ECLI:NL:RBNHO:2020:7344
Rechtbank Noord-Holland
- Eerste aanleg - enkelvoudig
- Rechtspraak.nl
Beroep tegen weigering WW-uitkering wegens onvoldoende weken verzekeringsplichtige arbeid
Op 23 september 2020 heeft de Rechtbank Noord-Holland uitspraak gedaan in de zaak tussen een eiser en de Raad van Bestuur van het Uitvoeringsinstituut werknemersverzekeringen. Eiser had een WW-uitkering aangevraagd, maar deze was geweigerd op basis van het primaire besluit van 14 augustus 2019. De rechtbank oordeelde dat eiser niet voldeed aan de wekeneis voor de WW-uitkering, omdat hij in de referteperiode van 5 december 2016 tot 14 augustus 2017 slechts twee weken had gewerkt waarvoor WW-premie was ingehouden.
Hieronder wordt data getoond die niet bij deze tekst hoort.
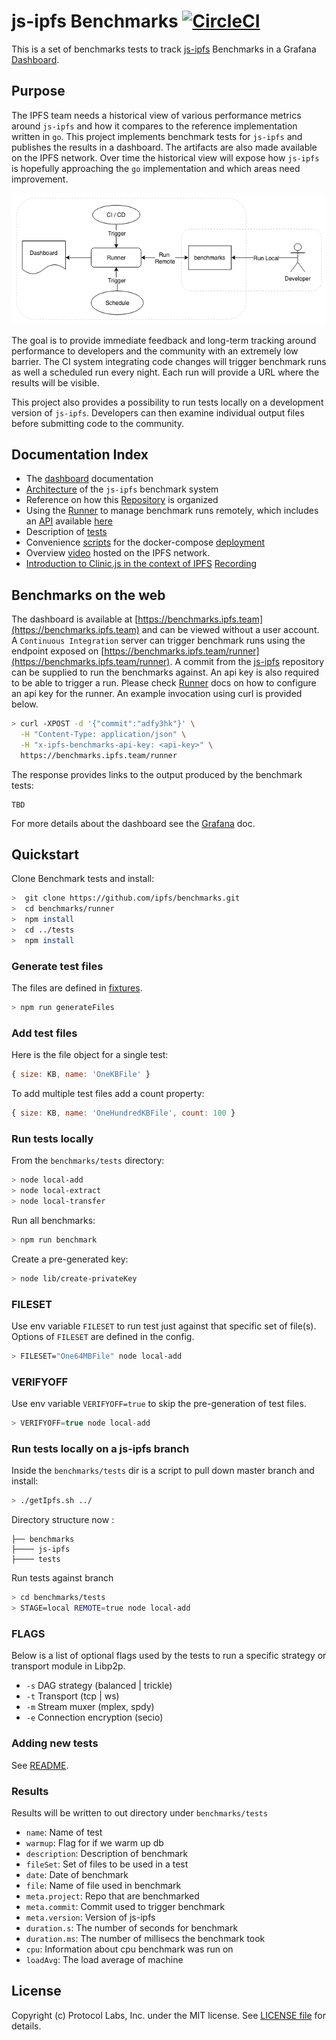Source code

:  # js-ipfs Benchmarks [![CircleCI](https://circleci.com/gh/ipfs/benchmarks.svg?style=svg)](https://circleci.com/gh/ipfs/benchmarks)

This is a set of benchmarks tests to track [js-ipfs](https://github.com/ipfs/js-ipfs) Benchmarks in a Grafana [Dashboard](https://benchmarks.ipfs.team).

## Purpose

The IPFS team needs a historical view of various performance metrics around `js-ipfs`
and how it compares to the reference implementation written in `go`. This project
implements benchmark tests for `js-ipfs` and publishes the results in a dashboard.
The artifacts are also made available on the IPFS network. Over time the historical
view will expose how `js-ipfs` is hopefully approaching the `go` implementation
and which areas need improvement.

![Architecture](architecture.png)

The goal is to provide immediate feedback and long-term tracking around performance
to developers and the community with an extremely low barrier.
The CI system integrating code changes will trigger benchmark runs as well a scheduled
run every night. Each run will provide a URL where the results will be visible.

This project also provides a possibility to run tests locally on a development
version of `js-ipfs`. Developers can then examine individual output files before
submitting code to the community.

## Documentation Index

* The [dashboard](infrastructure/grafana/README.md) documentation
* [Architecture](infrastructure/README.md) of the `js-ipfs` benchmark system
* Reference on how this [Repository](CONTRIBUTING.md) is organized
* Using the [Runner](runner/README.md) to manage benchmark runs remotely, which includes an [API](https://benchmarks.ipfs.team/runner/docs/index.html) available [here](https://benchmarks.ipfs.team/runner)
* Description of [tests](tests/README.md)
* Convenience [scripts](scripts/README.md) for the docker-compose [deployment](infrastructure/deploy/README.md)
* Overview [video](https://cloudflare-ipfs.com/ipfs/QmSZgcL7dyjcifZ5uJYmBDCCACfzQD5Ve2RFSoB4RdYATp) hosted on the IPFS network.
* [Introduction to Clinic.js in the context of IPFS](https://github.com/ipfs/team-mgmt/issues/796) [Recording](https://nearform.zoom.us/recording/play/A-4Vn3jA5aeK9BCPwKCA44IfwpLZePIBlzvD1bUYF7JqTXnG2JptVaLEVcRUmQ1i)

## Benchmarks on the web

The dashboard is available at [https://benchmarks.ipfs.team](https://benchmarks.ipfs.team) and can be viewed without a user account.
A `Continuous Integration` server can trigger benchmark runs using the endpoint exposed on [https://benchmarks.ipfs.team/runner](https://benchmarks.ipfs.team/runner). A commit from the [js-ipfs](https://github.com/ipfs/js-ipfs) repository can be supplied to run the benchmarks against. An api key is also required to be able to trigger a run. Please check [Runner](runner/README.md) docs on how to configure an api key for the runner. An example invocation using curl is provided below.

```bash
> curl -XPOST -d '{"commit":"adfy3hk"}' \
  -H "Content-Type: application/json" \
  -H "x-ipfs-benchmarks-api-key: <api-key>" \
  https://benchmarks.ipfs.team/runner
```

The response provides links to the output produced by the benchmark tests:

```
TBD
```

For more details about the dashboard see the [Grafana](infrastructure/grafana/README.md) doc.

## Quickstart

Clone Benchmark tests and install:

```bash
>  git clone https://github.com/ipfs/benchmarks.git
>  cd benchmarks/runner
>  npm install
>  cd ../tests
>  npm install
```

### Generate test files

The files are defined in [fixtures](tests/lib/fixtures.js).

```bash
> npm run generateFiles
```

### Add test files

Here is the file object for a single test:

```js
{ size: KB, name: 'OneKBFile' }
```

To add multiple test files add a count property:

```js
{ size: KB, name: 'OneHundredKBFile', count: 100 }
```

### Run tests locally

From the `benchmarks/tests` directory:

```bash
> node local-add
> node local-extract
> node local-transfer
```

Run all benchmarks:

```bash
> npm run benchmark
```

Create a pre-generated key:

```bash
> node lib/create-privateKey
```

### FILESET

Use env variable `FILESET` to run test just against that specific set of file(s).  Options of `FILESET` are defined in the config.

```bash
> FILESET="One64MBFile" node local-add
```

### VERIFYOFF

Use env variable `VERIFYOFF=true` to skip the pre-generation of test files.

```js
> VERIFYOFF=true node local-add
```

### Run tests locally on a js-ipfs branch

Inside the `benchmarks/tests` dir is a script to pull down master branch and install:

```bash
> ./getIpfs.sh ../
```

Directory structure now :
```
├── benchmarks
├──── js-ipfs
├──── tests
```

Run tests against branch

```bash
> cd benchmarks/tests
> STAGE=local REMOTE=true node local-add
```

### FLAGS

Below is a list of optional flags used by the tests to run a specific strategy or transport module in Libp2p.
- `-s` DAG strategy (balanced | trickle)
- `-t` Transport (tcp | ws)
- `-m` Stream muxer (mplex, spdy)
- `-e` Connection encryption (secio)

### Adding new tests

See [README](tests/README.md).

###  Results

Results will be written to out directory under `benchmarks/tests`

* `name`: Name of test
* `warmup`: Flag for if we warm up db
* `description`: Description of benchmark
* `fileSet`: Set of files to be used in a test
* `date`: Date of benchmark
* `file`: Name of file used in benchmark
* `meta.project`: Repo that are benchmarked
* `meta.commit`: Commit used to trigger benchmark
* `meta.version`: Version of js-ipfs
* `duration.s`: The number of seconds for benchmark
* `duration.ms`: The number of millisecs the benchmark took
* `cpu`: Information about cpu benchmark was run on
* `loadAvg`: The load average of machine

## License

Copyright (c) Protocol Labs, Inc. under the MIT license. See [LICENSE file](./LICENSE) for details.
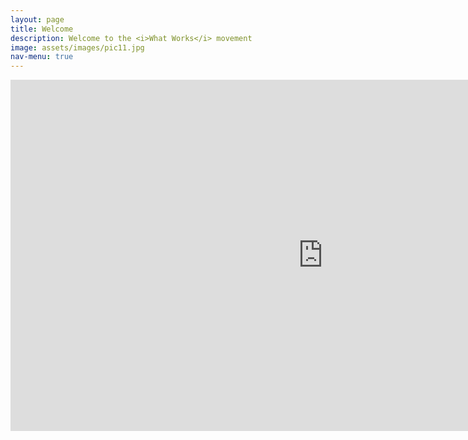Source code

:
 ```yaml
---
layout: page
title: Welcome
description: Welcome to the <i>What Works</i> movement
image: assets/images/pic11.jpg
nav-menu: true
---
```

<iframe allowfullscreen="" frameborder="0" height="562" mozallowfullscreen="" src="https://player.vimeo.com/video/140095311" webkitallowfullscreen="" width="1000"></iframe>
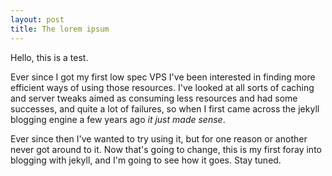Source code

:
 ```yaml
---
layout: post
title: The lorem ipsum
---
```


Hello, this is a test.

Ever since I got my first low spec VPS I've been interested in finding more efficient ways of using those resources.  I've looked at all sorts of caching and server tweaks aimed as consuming less resources and had some successes, and quite a lot of failures, so when I first came across the jekyll blogging engine a few years ago _it just made sense_.

Ever since then I've wanted to try using it, but for one reason or another never got around to it.  Now that's going to change, this is my first foray into blogging with jekyll, and I'm going to see how it goes.  Stay tuned.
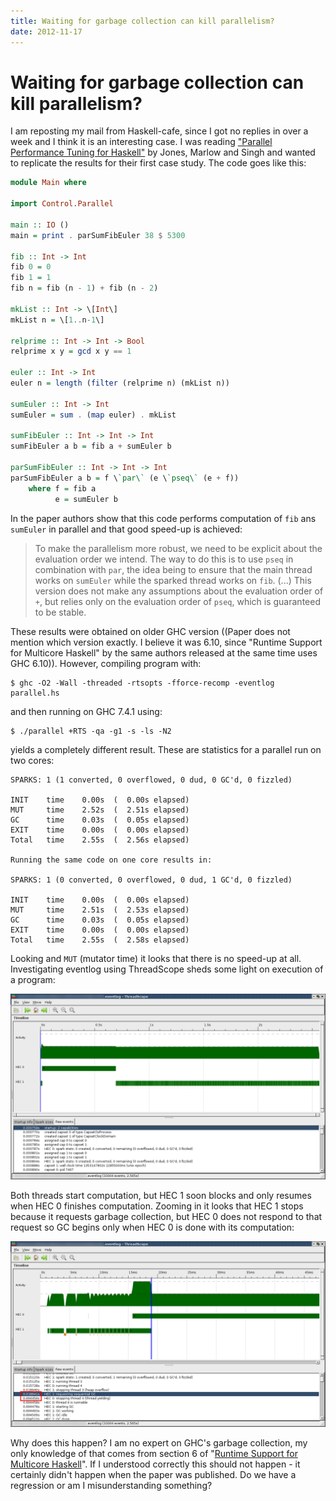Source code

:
 ```yaml
---
title: Waiting for garbage collection can kill parallelism?
date: 2012-11-17
---
```


Waiting for garbage collection can kill parallelism?
====================================================

I am reposting my mail from Haskell-cafe, since I got no replies in over a week
and I think it is an interesting case. I was reading ["Parallel Performance
Tuning for Haskell"](http://community.haskell.org/~simonmar/papers/threadscope.pdf)
by Jones, Marlow and Singh and wanted to replicate the results for their first
case study. The code goes like this:

```haskell
module Main where

import Control.Parallel

main :: IO ()
main = print . parSumFibEuler 38 $ 5300

fib :: Int -> Int
fib 0 = 0
fib 1 = 1
fib n = fib (n - 1) + fib (n - 2)

mkList :: Int -> \[Int\]
mkList n = \[1..n-1\]

relprime :: Int -> Int -> Bool
relprime x y = gcd x y == 1

euler :: Int -> Int
euler n = length (filter (relprime n) (mkList n))

sumEuler :: Int -> Int
sumEuler = sum . (map euler) . mkList

sumFibEuler :: Int -> Int -> Int
sumFibEuler a b = fib a + sumEuler b

parSumFibEuler :: Int -> Int -> Int
parSumFibEuler a b = f \`par\` (e \`pseq\` (e + f))
    where f = fib a
          e = sumEuler b
```

In the paper authors show that this code performs computation of `fib` ans
`sumEuler` in parallel and that good speed-up is achieved:

> To make the parallelism more robust, we need to be explicit about the
> evaluation order we intend. The way to do this is to use `pseq` in combination
> with `par`, the idea being to ensure that the main thread works on `sumEuler`
> while the sparked thread works on `fib`. (...) This version does not make any
> assumptions about the evaluation order of `+`, but relies only on the
> evaluation order of `pseq`, which is guaranteed to be stable.

These results were obtained on older GHC version ((Paper does not mention which
version exactly. I believe it was 6.10, since "Runtime Support for Multicore
Haskell" by the same authors released at the same time uses GHC 6.10)). However,
compiling program with:

```
$ ghc -O2 -Wall -threaded -rtsopts -fforce-recomp -eventlog parallel.hs
```

and then running on GHC 7.4.1 using:

```
$ ./parallel +RTS -qa -g1 -s -ls -N2
```

yields a completely different result. These are statistics for a parallel run on
two cores:

```
SPARKS: 1 (1 converted, 0 overflowed, 0 dud, 0 GC'd, 0 fizzled)

INIT    time    0.00s  (  0.00s elapsed)
MUT     time    2.52s  (  2.51s elapsed)
GC      time    0.03s  (  0.05s elapsed)
EXIT    time    0.00s  (  0.00s elapsed)
Total   time    2.55s  (  2.56s elapsed)

Running the same code on one core results in:

SPARKS: 1 (0 converted, 0 overflowed, 0 dud, 1 GC'd, 0 fizzled)

INIT    time    0.00s  (  0.00s elapsed)
MUT     time    2.51s  (  2.53s elapsed)
GC      time    0.03s  (  0.05s elapsed)
EXIT    time    0.00s  (  0.00s elapsed)
Total   time    2.55s  (  2.58s elapsed)
```

Looking and `MUT` (mutator time) it looks that there is no speed-up at all.
Investigating eventlog using ThreadScope sheds some light on execution of a
program:

[![](/images/posts/parallel_general_view1.png
"parallel_general_view")](/images/posts/parallel_general_view1.png)

Both threads start computation, but HEC 1 soon blocks and only resumes when HEC
0 finishes computation. Zooming in it looks that HEC 1 stops because it requests
garbage collection, but HEC 0 does not respond to that request so GC begins only
when HEC 0 is done with its computation:

[![](/images/posts/parallel_detailed_view.png
"parallel_detailed_view")](/images/posts/parallel_detailed_view.png)

Why does this happen? I am no expert on GHC's garbage collection, my only
knowledge of that comes from section 6 of "[Runtime Support for Multicore
Haskell](http://community.haskell.org/~simonmar/papers/multicore-ghc.pdf)". If I
understood correctly this should not happen - it certainly didn't happen when
the paper was published. Do we have a regression or am I misunderstanding
something?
Eiser had van 19 juli 2016 tot en met 31 maart 2018 bij Technische handelsonderneming [bedrijf] B.V. gewerkt, maar de rechtbank concludeerde dat er geen sprake was van een dienstbetrekking in de zin van de WW. Eiser had weliswaar een arbeidsovereenkomst, maar de werkzaamheden waren primair gericht op een stage en niet op een reguliere dienstbetrekking. De rechtbank verklaarde het beroep ongegrond en er was geen aanleiding voor een proceskostenveroordeling. De uitspraak werd niet openbaar uitgesproken vanwege coronamaatregelen, maar zal alsnog openbaar worden gemaakt zodra dat weer mogelijk is.